# advise on which island to live :-)



## Blondieashton (Apr 8, 2012)

Hi everyone,

My husband and i are desperate for a new life abroad. So far we have been researching cyprus but now we have decided to look at other areas. The other choicess could be the canaries or Mallorca.

We have a cleaning business in the uk and will hopefully keep this running so we can take a small wage from it, but we would need to either set up a new business where we decide to live or by a business.

Do you think to buy an exsisting business is the best way to go ?
What are the living costs like on the islands, we would have to rent somewhere.

Any information and what other peoples experiences are would be amazing:clap2:


----------



## Sirtravelot (Jul 20, 2011)

I personally am also interested in Mallorca and have done some research on it.

As far as business go, I can't help you much, sorry. You'd have to pay an autonomo fee, which costs over 250 euros a month, even if you have no turnover (Welcome to Spain!!).

But in general, Mallorca is more expensive than the mainland. I'd check out the website Numbeo and compare Mallorca with the city you are living in.

Property on the western side of the island is more expensive than the eastern side. I also think that, generally, the west has more foreigners and the east is more Spanish. Also, it's quite likely that the Island will be rainier and windier in the winter months.

Buying property is going to be dearer on the island than on the mainland, so let's say, the money you pay for a nice 4 bedroom villa with a pool on the Costa Blanca will only get you a 2-3 bedroom apartment on Mallorca. Renting is also more expensive, so you're going to find a similar trend as house prices.

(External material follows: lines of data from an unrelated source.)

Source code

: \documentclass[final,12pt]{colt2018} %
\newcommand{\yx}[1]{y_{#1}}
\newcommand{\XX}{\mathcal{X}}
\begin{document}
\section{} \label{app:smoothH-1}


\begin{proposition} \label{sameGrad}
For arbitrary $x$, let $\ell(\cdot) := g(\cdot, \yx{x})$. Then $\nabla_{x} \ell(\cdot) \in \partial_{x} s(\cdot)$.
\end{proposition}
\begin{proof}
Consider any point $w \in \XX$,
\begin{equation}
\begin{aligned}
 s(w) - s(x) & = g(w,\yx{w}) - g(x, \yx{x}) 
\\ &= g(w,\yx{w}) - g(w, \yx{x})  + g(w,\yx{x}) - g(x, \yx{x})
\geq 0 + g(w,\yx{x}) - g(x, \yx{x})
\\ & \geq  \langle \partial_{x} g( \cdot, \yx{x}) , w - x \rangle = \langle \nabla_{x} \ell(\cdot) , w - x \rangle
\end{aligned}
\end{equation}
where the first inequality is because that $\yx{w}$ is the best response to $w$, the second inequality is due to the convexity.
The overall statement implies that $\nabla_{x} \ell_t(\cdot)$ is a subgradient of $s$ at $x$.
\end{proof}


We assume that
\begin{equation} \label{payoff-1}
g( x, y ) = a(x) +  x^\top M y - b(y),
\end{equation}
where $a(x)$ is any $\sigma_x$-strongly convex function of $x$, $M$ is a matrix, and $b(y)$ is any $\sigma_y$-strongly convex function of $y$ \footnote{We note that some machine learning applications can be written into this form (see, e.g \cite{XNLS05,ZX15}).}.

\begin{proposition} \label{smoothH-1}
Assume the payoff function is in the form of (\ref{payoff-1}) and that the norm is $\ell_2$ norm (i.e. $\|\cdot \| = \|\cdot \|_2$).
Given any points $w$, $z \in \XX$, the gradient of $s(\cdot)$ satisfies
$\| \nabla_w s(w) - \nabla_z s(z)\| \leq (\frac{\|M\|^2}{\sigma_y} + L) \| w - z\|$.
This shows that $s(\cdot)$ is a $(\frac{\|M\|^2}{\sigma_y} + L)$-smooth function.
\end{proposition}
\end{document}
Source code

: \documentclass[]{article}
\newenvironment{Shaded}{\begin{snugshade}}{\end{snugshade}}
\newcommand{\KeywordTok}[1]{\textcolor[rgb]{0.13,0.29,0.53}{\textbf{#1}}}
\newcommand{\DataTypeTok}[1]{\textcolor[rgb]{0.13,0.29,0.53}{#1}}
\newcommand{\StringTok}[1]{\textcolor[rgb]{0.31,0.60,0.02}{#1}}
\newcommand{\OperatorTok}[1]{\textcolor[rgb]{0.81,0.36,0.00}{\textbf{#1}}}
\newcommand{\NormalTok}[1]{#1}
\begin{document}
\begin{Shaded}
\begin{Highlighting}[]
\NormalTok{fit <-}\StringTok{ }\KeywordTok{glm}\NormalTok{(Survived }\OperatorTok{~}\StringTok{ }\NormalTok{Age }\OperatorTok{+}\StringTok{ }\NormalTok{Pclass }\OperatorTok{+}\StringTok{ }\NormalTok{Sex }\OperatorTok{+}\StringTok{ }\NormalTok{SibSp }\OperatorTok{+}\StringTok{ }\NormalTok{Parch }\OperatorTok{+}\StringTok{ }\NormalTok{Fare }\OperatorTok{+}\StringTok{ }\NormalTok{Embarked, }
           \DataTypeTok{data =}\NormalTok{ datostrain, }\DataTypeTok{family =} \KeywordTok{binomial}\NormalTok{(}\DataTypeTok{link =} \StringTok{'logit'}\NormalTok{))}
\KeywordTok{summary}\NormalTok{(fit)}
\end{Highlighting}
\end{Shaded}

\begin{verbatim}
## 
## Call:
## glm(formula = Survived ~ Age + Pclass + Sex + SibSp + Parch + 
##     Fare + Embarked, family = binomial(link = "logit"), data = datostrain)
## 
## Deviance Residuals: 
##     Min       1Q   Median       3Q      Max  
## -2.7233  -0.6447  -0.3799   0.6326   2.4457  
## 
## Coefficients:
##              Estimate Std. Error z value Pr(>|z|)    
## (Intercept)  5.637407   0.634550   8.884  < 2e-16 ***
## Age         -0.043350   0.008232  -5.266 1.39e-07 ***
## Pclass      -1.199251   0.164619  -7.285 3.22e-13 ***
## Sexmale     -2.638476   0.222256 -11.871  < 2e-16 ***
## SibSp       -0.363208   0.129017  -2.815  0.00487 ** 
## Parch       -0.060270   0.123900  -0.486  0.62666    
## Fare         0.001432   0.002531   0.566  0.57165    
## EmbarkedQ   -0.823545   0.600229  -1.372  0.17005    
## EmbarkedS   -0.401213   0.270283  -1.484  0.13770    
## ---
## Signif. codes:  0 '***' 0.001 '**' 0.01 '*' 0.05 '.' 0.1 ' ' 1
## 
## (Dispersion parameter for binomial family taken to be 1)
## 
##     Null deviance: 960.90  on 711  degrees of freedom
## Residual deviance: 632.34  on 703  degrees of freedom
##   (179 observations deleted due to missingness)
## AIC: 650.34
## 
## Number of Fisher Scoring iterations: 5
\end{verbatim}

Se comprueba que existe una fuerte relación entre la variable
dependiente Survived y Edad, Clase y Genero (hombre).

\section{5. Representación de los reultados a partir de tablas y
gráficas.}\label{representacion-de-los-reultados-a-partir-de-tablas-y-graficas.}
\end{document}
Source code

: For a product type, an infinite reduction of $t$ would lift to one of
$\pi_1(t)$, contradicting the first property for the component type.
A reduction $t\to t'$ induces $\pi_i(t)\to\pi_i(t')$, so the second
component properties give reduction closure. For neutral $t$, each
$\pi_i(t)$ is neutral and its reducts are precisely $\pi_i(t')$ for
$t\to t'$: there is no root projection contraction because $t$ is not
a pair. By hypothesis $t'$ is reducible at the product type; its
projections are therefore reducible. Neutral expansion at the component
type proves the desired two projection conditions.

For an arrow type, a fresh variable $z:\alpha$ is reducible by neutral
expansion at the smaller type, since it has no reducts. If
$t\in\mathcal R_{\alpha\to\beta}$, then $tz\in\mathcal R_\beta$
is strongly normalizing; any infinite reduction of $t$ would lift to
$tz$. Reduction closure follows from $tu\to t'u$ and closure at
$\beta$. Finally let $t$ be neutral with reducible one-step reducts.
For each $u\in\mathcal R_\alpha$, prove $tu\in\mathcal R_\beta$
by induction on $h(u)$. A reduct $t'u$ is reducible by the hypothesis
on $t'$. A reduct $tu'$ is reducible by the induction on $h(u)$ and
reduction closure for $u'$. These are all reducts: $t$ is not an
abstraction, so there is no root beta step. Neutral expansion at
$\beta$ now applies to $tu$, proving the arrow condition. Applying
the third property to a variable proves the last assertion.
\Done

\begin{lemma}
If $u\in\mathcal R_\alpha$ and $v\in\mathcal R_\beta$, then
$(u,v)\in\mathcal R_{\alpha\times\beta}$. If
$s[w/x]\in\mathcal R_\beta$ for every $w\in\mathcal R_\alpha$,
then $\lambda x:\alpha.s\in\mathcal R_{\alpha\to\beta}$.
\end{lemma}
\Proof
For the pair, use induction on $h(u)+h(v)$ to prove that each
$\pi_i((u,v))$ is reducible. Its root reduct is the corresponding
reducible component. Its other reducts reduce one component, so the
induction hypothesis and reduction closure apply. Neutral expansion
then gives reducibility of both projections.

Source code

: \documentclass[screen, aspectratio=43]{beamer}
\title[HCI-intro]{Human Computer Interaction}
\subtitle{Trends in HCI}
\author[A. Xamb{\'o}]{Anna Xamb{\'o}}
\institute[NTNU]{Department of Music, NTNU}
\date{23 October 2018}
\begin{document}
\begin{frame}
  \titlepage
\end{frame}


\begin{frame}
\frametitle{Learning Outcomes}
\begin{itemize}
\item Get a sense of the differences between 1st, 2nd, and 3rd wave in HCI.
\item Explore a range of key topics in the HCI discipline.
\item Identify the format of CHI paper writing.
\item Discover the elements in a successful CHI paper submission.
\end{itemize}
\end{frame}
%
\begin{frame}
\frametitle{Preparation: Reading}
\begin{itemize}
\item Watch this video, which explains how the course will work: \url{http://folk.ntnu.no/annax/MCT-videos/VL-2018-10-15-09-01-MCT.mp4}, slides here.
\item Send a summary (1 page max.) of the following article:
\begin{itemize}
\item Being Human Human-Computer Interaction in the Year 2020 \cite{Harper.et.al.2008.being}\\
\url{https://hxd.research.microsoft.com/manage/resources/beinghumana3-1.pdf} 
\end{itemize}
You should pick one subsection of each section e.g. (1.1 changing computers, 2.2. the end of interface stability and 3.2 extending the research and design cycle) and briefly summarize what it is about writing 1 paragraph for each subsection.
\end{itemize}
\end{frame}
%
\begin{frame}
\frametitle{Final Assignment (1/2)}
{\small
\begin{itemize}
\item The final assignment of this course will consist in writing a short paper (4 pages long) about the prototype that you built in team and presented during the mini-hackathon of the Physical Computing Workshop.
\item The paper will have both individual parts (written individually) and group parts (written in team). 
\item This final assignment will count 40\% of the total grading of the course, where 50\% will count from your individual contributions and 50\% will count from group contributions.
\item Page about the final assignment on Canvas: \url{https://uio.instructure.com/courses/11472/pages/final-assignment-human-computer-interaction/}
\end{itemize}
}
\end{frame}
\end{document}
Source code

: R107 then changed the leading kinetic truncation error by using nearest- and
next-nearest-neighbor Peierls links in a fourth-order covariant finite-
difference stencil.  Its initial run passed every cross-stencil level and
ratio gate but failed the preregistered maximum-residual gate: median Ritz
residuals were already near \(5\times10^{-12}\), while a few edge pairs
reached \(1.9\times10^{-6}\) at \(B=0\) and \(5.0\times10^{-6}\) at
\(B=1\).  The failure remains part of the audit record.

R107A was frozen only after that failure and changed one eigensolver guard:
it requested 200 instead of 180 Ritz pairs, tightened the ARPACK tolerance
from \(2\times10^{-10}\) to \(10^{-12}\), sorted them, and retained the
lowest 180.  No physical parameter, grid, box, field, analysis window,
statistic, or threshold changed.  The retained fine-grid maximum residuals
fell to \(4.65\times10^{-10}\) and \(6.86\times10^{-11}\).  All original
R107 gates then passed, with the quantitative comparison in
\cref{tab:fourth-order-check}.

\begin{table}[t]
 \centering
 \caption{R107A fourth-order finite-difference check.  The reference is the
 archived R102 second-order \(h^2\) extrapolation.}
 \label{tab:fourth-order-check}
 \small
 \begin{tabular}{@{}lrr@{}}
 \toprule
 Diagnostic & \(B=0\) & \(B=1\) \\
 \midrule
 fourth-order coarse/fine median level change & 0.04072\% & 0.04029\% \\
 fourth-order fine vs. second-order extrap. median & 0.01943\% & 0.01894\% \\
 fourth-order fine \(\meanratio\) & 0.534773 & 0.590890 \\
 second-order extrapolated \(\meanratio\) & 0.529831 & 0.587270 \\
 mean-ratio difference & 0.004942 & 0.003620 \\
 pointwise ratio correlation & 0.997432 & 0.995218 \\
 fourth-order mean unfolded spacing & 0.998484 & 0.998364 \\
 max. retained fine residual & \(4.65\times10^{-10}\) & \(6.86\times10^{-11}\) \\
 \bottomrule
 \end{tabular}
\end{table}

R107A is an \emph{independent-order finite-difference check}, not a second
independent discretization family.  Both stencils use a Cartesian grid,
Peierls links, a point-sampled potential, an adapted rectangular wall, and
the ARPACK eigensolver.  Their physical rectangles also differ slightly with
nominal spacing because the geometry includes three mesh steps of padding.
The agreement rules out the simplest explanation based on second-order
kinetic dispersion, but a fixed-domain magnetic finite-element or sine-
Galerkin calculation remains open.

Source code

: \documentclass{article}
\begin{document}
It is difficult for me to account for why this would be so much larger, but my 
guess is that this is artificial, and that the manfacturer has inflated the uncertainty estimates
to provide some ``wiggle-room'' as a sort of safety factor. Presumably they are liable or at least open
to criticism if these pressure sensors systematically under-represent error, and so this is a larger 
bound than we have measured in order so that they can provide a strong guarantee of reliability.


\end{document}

Check out kyero.com for more information. 

I hope someone else on this forum can give more information!


----------



## 90199 (Mar 21, 2010)

The Canaries are cheaper the climate is better. Property is however more expensive.


----------



## 111KAB (Aug 3, 2012)

Can only speak for Mallorca - cleaning/laundry businesses are plentiful in the tourist resorts and like the tourist industry on the Island summer is hellish busy and winter very quiet. The normal changeover day is Saturday for the villa/apartment lettings so this is a particularly busy day although given the flexibility of scheduled flights from the UK/Germany changeover days are not so rigid but local restaurants out here still consider Friday as the last supper night. We are in the North of the Island which is probably the most expensive area to buy in and is very popular with the Brits ~ probably the most popular part of the Island. All the large cleaning/laundry firms here are, as far as I am aware, Spanish owned and they generally cater for the private villa/apartment lettings as all the major hotels seem to have their own laundry facilities. Generally things are more expensive here that on the mainland but not by a vast amount however prices in the tourist resorts tend to be higher than say inland. Long term lets are readily available as some owners prefer the security of say 6/12 months tenure to the weekly booking market and the changeover days. A good 2 bed, air con, pool apartment will work out at say 750€ per week in the summer months whereas take a six month let on the same apartment and you will get it around the same figure per month. Can get cold here in the winter (still warmer than UK!) and other than Palma the Island is seasonal other that the fact it has become bikers paradise over the past few years. The letting market really wakes up at Easter and goes back to sleep in September with February and October half terms proving a bit of an exception.
Also an advantage we do have over Cyprus (both Islands obviously have their good/bad points) is the availability and cost of flights back to the UK.


----------



## Blondieashton (Apr 8, 2012)

Thank you everyone for your relpys 

Mallorca sounds lovely but think its going to be expensive to live and run a business, rent costs are alot higher than we had hoped :-(

So think we will look at the canaries as a little cheaper and all year round trade.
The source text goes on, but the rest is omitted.